ServiceNowはいくつかのログイン方法を提供しており、今回はOpenID Connect(以下OIDC)での設定方法を紹介します。
(全てDeveloper用の無料枠で再現可能です。)
当記事ではOIDCそのものは解説は割愛させて頂きますが、OIDCのプロバイダーとしてAuth0を利用します。
OIDCから取得される情報はOIDCプロバイダーによって異なり、社内認証システムなどを利用する場合はそれぞれのドキュメントを理解する必要があります。
設定概要
OIDCにおいては、認証を行う側のシステムをOpenID プロバイダーと呼び、認証情報を利用する側のシステムをクライアントアプリと呼びます。
OIDCの認証フローについてはこちらの記事が分かりやすいかと思います。
一番分かりやすい OpenID Connect の説明
今回の場合、ServiceNowがクライアントアプリとなります。
OpenID プロバイダーは、実際には社内認証システムで使われているIDaaSなどで連携させることになりますが、ここでは検証用としてAuth0を使用します。
手順概要
おおまかな構築の流れは以下の通りです。
- Auth0の設定
- ServiceNowをクライアントアプリとして登録
- テスト用ユーザーの作成
- ServiceNowの設定
- Multi-Provider SSO Pluginのインストール
- ACR (Account Recovery) の有効化 (追記)
- Multi-Provider SSOの設定
- Auth0をIdPとして登録
- テスト用ユーザーの作成
- Activate
- 動作確認
今回ServiceNowは無料のDeveloperインスタンスを、Auth0はFreeプランを使用することとします。それぞれを使用できるまでの手順はここでは省かさせていただきます。
1. Auth0の設定
1-1. ServiceNowをSPとして登録
-
ダッシュボードから Applications -> Applications -> Create Application を選択する。
-
Create Application ダイアログが開くので、任意の Name を入力 → Regular Web Applications → Create を選択
-
作成が完了すると Quick Start が開くので、 Settings タブに移動し Application URIs の Allowed Callback URLs を設定する。

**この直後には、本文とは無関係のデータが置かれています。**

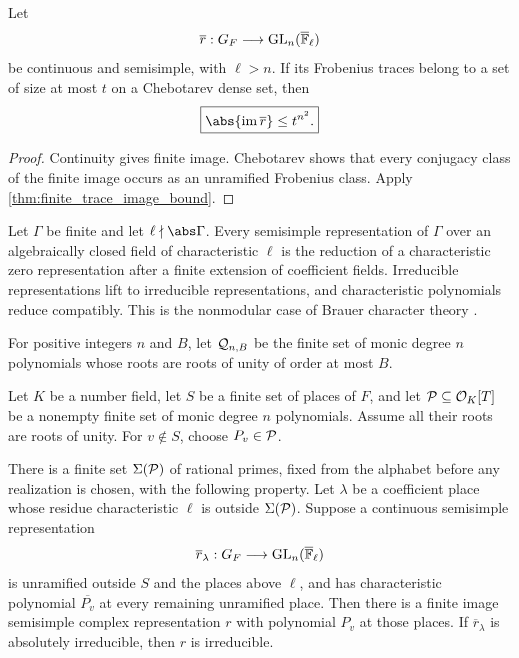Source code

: \begin{corollary}\label{cor:residual_image_bound}
Let
\[
 \overline r:G_F\longrightarrow\GL_n(\overline\FF_{\ell})
\]
be continuous and semisimple, with \(\ell>n\). If its Frobenius traces belong to a set of size at most \(t\) on a Chebotarev dense set, then
\[
\boxed{
 \abs{\im\overline r}\leq t^{n^2}.
}
\]
\end{corollary}

\begin{proof}
Continuity gives finite image. Chebotarev shows that every conjugacy class of the finite image occurs as an unramified Frobenius class. Apply \cref{thm:finite_trace_image_bound}.
\end{proof}

\begin{standardfact}\label{fact:cross_characteristic_lifting}
Let \(\Gamma\) be finite and let \(\ell\nmid\abs\Gamma\). Every semisimple representation of \(\Gamma\) over an algebraically closed field of characteristic \(\ell\) is the reduction of a characteristic zero representation after a finite extension of coefficient fields. Irreducible representations lift to irreducible representations, and characteristic polynomials reduce compatibly. This is the nonmodular case of Brauer character theory \cite{BrauerNesbitt1941,CurtisReiner1962,Serre1977}.
\end{standardfact}

\begin{definition}\label{def:bounded_cyclotomic_alphabet}
For positive integers \(n\) and \(B\), let \(\calQ_{n,B}\) be the finite set of monic degree \(n\) polynomials whose roots are roots of unity of order at most \(B\).
\end{definition}

\begin{theorem}\label{thm:large_residual_realization}
Let \(K\) be a number field, let \(S\) be a finite set of places of \(F\), and let \(\calP\subseteq\OO_K[T]\) be a nonempty finite set of monic degree \(n\) polynomials. Assume all their roots are roots of unity. For \(v\notin S\), choose \(P_v\in\calP\).

There is a finite set \(\Sigma(\calP)\) of rational primes, fixed from the alphabet before any realization is chosen, with the following property. Let \(\lambda\) be a coefficient place whose residue characteristic \(\ell\) is outside \(\Sigma(\calP)\). Suppose a continuous semisimple representation
\[
 \overline r_\lambda:G_F\longrightarrow\GL_n(\overline\FF_\ell)
\]
is unramified outside \(S\) and the places above \(\ell\), and has characteristic polynomial \(\overline{P_v}\) at every remaining unramified place. Then there is a finite image semisimple complex representation \(r\) with polynomial \(P_v\) at those places. If \(\overline r_\lambda\) is absolutely irreducible, then \(r\) is irreducible.
\end{theorem}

設定するURLは次のものです。https://[yourinstance].service-now.com/navpage.do
-
同じく Settings タブ内にある、 Basic Infomation は後述のSericeNowの設定で使用する。必要に応じて控えておく。
1-2. テスト用ユーザーの作成
ユーザーはADなどで管理するケースが多いですが、今回は小規模テストであるためAuth0に直接ユーザーを作成します。
2. ServiceNowの設定
2-1. Multi-Provider SSO Pluginのインストール
ServiceNowにSSO機能を導入するためのPluginをインストールします。
System Application > All Available Application > Allのメニューを開き、"Integration - Multiple Provider Single Sign-On Installer" をインストールします。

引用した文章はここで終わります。